When four mothers ditch the kids and meet up for dinner on a Tuesday night, there are usually cellphones on the table.
Mine was right beside my margarita the other night at Salsa's, the nearly year-old restaurant owned by Fenway Park's famed Sausage Guy, David Littlefield. Unfortunately, I left it on the table when we left the restaurant after a fine meal and a fun dining experience.
I mention my phone because it helps illustrate the good service we received from our waitress, who not only delivered our appetizers, entrees, and drinks in an efficient and friendly style but was resourceful enough to scroll through my contact list, locate HOME, and call to tell me that I'd left the precious device behind. Her message was waiting when I got home, which meant I suffered only a few moments' panic when I couldn't find the thing.
''It's tricky to keep things casual and still emphasize good service, but that's what we try to do," said Littlefield, who also owns Three Clover Pizza and the flagship Salsa's, both in South Boston, and a Sausage Guy restaurant on Beacon Hill.
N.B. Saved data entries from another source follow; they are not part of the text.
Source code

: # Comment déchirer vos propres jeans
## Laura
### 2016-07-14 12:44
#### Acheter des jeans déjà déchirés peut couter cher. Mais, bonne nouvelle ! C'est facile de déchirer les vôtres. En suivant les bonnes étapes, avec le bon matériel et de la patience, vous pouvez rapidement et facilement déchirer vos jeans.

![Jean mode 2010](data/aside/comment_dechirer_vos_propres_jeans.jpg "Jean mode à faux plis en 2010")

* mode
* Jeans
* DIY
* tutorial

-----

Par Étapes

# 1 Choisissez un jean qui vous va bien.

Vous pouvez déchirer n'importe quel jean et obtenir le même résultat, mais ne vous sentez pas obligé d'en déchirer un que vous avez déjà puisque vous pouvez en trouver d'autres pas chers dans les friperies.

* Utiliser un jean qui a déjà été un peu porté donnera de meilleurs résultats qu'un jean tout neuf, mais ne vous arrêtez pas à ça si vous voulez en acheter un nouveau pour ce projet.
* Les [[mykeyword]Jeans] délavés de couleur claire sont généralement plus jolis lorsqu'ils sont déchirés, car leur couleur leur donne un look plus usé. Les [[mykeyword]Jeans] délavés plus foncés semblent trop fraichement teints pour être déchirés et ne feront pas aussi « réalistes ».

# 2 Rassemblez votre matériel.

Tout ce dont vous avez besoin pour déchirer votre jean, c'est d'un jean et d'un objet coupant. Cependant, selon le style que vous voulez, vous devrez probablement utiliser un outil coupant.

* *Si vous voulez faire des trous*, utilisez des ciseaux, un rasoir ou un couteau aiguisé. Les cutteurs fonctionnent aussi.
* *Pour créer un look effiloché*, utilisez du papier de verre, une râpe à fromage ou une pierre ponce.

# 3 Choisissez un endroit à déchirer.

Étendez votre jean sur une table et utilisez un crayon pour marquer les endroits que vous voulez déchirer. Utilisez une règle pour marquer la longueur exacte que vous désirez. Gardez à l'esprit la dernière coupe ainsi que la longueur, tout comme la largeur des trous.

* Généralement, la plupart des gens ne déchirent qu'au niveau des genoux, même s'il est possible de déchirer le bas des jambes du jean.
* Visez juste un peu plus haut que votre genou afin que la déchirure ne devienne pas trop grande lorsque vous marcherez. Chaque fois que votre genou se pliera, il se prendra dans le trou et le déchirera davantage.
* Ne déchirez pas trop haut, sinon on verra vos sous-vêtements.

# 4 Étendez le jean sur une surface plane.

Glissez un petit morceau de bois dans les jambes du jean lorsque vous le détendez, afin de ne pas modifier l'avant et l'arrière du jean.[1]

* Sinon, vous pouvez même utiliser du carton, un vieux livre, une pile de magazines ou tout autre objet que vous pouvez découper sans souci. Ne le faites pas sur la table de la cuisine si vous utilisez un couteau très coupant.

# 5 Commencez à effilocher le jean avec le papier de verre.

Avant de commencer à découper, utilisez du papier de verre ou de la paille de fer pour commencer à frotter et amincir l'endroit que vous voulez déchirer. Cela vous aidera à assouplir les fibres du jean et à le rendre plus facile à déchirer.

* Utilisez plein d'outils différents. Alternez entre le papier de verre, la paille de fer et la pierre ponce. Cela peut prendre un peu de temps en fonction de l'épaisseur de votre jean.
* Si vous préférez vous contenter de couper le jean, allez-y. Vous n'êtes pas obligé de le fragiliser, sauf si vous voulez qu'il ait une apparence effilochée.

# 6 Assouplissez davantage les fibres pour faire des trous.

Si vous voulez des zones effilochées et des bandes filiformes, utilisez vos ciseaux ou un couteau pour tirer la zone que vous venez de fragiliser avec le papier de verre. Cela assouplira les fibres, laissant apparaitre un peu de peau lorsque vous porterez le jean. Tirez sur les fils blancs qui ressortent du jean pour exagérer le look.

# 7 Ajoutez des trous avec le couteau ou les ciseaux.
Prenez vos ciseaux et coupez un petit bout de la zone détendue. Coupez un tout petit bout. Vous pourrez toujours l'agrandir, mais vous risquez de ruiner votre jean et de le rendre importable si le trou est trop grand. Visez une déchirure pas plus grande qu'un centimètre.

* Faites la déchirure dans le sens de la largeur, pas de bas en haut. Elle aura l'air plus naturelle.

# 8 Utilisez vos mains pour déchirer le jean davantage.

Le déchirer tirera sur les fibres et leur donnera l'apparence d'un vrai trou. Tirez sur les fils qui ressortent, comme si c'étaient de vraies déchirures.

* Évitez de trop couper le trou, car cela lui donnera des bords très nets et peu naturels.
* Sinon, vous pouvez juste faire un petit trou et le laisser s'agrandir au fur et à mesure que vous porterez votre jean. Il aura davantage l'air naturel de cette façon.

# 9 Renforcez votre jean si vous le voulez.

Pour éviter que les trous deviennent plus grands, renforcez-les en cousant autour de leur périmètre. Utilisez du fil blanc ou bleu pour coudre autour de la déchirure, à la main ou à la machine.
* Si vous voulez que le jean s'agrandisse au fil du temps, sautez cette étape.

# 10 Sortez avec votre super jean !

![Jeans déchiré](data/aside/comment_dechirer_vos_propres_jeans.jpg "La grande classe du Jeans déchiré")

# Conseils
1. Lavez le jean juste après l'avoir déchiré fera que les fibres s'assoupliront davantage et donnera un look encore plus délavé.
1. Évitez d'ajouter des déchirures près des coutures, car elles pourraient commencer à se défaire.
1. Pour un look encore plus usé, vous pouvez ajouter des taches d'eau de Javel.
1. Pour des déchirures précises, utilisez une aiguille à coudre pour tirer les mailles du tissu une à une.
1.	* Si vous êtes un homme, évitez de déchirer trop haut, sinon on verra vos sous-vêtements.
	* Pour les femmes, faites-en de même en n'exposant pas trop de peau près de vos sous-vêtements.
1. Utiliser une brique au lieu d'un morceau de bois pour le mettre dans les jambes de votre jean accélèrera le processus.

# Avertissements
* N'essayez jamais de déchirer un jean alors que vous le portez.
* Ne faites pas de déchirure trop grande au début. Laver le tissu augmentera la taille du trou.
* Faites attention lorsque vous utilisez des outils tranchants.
That's in addition to his Sausage Guy cart, which is a fixture at Red Sox home games.
But how did he get from sausage to salsa?
''I've always associated Mexican food with going out with friends and having a good time," said Littlefield, who freely admits that he knew nothing about Mexican cooking when he opened the South Boston Salsa's seven years ago. He hired chef Maria Cadillo, who was born and raised in Mexico, to supply authenticity and recipes she learned at her grandmother's knee. These days, he said, Cadillo goes back and forth between the two Salsa's locations.
Littlefield opened the Hingham restaurant because he and his family live in the town and he saw a niche for good Mexican fare on the South Shore.
From our experience, I'd say he's filling that niche and then some. We started our evening with a round of margaritas ($5.75 each), made at our request with Grand Marnier instead of triple sec. They were delicious, as were the chips and the namesake salsa, which was spicy and chock-full of fresh vegetables. (In recent years, I've noticed that some Mexican restaurants charge extra for chips and salsa. Salsa's, I'm happy to say, does not.)
We shared an order of guacamole ($5.75), which we found creamy, rich, and tangy with cilantro. We also ordered something called the Grande Sampler for Two ($8.75), which included cheese quesadillas, chicken flutes, and tinga (shredded pork) and tuna appetizers. All were hits with our group except for the cheese quesadillas, which we agreed were strikingly similar to the quesadillas we all make for our children -- cheddar cheese on a tortilla, zapped in the microwave. But that was a minor quibble, and we conceded that it's good to know there's something on the menu that will please the kids, should we ever bring them along.
Salsa's customers will quickly find that you can order standard Mexican dishes -- tacos, burritos, fajitas, etc. -- or the restaurant's unusual specialties. We opted for a combination of the two.
Our steak fajitas ($12.75) were satisfactory. One friend found them a ''little tough" but much better when they were rolled up in tortillas with the accompanying cheese, guacamole, and sour cream. (But what wouldn't be?) Perhaps we should have gone for the more exotic choices, which included Tropical Fajitas (with chicken and pineapple, $13.95) and Alambre Fajitas (with chicken, steak, chorizo, and bacon, $17.95).
But we saved the experimentation for our next two entrees, both chosen from Salsa's specialty menu. The Mole Poblano ($19.95), known as ''the pride of Salsa's," is available in chicken and pork versions and comes with an array of sauteed vegetables. Served in an Aztec mole sauce that they say contains 25 ingredients, including five types of chilies, dark chocolate, peanuts, and bananas, it was as distinctive and delicious as its reputation suggests -- but might not go over with diners who prefer to stick with what's familiar.
We also loved the Camorones a la Veracruz ($17.95) -- grilled and marinated shrimp, sauteed in a white-wine salsa that also has unexpected ingredients, such as olives, almonds, and raisins. The menu says the dish comes with rice or mashed potatoes. We couldn't recall being asked which we'd prefer, but we enjoyed the mashed potatoes, which were light and fluffy and perfectly seasoned.
We had plenty of food left to take home, and were too full from Salsa's ample portions and several rounds of margaritas to order desserts, which was a good thing, since there weren't any. Littlefield said he and his staff were in the process of adding coffee and desserts -- probably flan and sorbet, as well as other choices -- to the menu, and would be serving them by late December.
The next day, when I returned around noon to pick up my cellphone, I watched people eating lunch and was tempted to order takeout. But I reminded myself that I still had last night's leftovers in the fridge. So I retrieved my phone, drove home, and enjoyed the meal all over again.
Salsa's Mexican Grill
211 Lincoln St. (Route 3A), Hingham
Hours: Sunday through Thursday, 11:30 a.m.- 10 p.m., Friday and Saturday until 11 p.m.